Monday 14 September 2020

trykkefrihed or fourth estate

Though de facto liberation of newspapers occurred in Britain a few decades earlier with the abolishment of the mandate for publications to be licensed by Parliament in 1695, the first explicit guarantor of unfettered and inquisitive journalism came on this in 1770 for the Kingdom of Denmark-Norway under the regency of Prussian philosopher and reformer Johann Friedrich, Count Struensee (*1737 – †1772), who made dispatching with censorship of the press his second order of business after the abolition of torture.

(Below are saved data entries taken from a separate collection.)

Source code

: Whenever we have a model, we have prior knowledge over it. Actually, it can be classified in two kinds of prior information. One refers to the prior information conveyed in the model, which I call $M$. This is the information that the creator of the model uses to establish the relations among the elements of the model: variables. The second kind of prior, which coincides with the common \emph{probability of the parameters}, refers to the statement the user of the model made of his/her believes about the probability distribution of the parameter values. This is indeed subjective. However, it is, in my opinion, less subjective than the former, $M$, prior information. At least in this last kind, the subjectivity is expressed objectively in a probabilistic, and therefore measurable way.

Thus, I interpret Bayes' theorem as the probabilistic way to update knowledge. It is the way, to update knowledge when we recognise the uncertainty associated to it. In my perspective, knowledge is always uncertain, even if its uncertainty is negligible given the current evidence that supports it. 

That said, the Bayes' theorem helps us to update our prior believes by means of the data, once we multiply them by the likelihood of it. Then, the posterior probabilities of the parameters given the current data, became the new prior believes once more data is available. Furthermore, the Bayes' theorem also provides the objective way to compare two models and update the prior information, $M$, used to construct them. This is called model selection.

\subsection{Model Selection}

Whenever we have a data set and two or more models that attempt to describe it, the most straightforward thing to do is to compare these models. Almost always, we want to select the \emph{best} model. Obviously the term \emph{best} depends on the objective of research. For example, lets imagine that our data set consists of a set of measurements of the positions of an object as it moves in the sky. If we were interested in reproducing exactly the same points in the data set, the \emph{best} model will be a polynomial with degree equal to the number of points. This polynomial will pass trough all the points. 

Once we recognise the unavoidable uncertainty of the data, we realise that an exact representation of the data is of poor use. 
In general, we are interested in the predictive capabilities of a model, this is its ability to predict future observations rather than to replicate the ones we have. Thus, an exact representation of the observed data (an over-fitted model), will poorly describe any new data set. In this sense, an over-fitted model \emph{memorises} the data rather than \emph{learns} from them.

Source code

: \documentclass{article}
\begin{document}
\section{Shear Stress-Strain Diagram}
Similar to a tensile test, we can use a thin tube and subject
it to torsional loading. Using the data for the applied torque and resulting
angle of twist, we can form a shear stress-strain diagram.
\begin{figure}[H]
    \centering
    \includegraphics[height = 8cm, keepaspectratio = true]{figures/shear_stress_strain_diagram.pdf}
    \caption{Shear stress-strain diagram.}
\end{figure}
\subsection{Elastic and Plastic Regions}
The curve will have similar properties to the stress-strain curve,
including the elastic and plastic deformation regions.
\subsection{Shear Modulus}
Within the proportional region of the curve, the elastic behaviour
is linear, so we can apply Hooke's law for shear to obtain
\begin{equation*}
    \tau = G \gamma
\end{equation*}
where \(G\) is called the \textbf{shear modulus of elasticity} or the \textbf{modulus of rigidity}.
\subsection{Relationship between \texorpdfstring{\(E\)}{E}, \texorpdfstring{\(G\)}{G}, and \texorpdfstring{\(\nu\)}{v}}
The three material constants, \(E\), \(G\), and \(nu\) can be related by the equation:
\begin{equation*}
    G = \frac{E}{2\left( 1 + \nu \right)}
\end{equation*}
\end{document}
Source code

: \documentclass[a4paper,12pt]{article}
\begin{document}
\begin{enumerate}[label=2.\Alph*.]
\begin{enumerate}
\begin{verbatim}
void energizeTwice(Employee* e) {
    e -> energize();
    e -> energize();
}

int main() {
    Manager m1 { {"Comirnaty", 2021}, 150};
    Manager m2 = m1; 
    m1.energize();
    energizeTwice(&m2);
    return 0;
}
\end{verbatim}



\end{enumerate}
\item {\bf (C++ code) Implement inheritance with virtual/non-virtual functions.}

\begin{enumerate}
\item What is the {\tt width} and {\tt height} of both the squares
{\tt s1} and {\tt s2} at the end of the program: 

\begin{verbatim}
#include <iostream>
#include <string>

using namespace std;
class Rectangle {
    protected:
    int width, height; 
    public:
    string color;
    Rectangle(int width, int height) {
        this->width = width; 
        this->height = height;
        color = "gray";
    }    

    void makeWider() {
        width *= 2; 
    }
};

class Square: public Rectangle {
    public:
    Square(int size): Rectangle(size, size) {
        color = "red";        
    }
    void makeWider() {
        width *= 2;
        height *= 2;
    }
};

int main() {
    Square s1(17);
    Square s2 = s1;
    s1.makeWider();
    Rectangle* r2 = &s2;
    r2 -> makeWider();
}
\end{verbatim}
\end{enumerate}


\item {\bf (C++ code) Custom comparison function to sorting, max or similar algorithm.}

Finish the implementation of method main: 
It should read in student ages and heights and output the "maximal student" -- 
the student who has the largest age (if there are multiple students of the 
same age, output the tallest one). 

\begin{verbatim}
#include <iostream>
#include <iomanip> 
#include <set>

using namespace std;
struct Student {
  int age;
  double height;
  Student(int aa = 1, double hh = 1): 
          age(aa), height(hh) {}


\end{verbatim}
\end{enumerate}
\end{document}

Maître des requêtes and personal physician for the mentally-ill King Christian VII, Stuensee pushed forward a raft of legislation for the monarch to sign-off on including getting rid of noble privilege and state-sponsored revenues, subsidies for underperforming businesses, a ban on trade of enslaved persons in the colonies, criminalisation of bribery, reducing the size of the standing army, reallocating farm land for the peasant class and a tax on gambling. The public generally received Stuensee’s radical amendments well but halting censorship also opened up a tumult of pamphlets (mostly anonymous) critical of his regime and his dismissal of many government officials earned him many political enemies—leading to his execution after a palace coup two years later on the charge of lèse-majesté and presuming to rule in the king’s stead.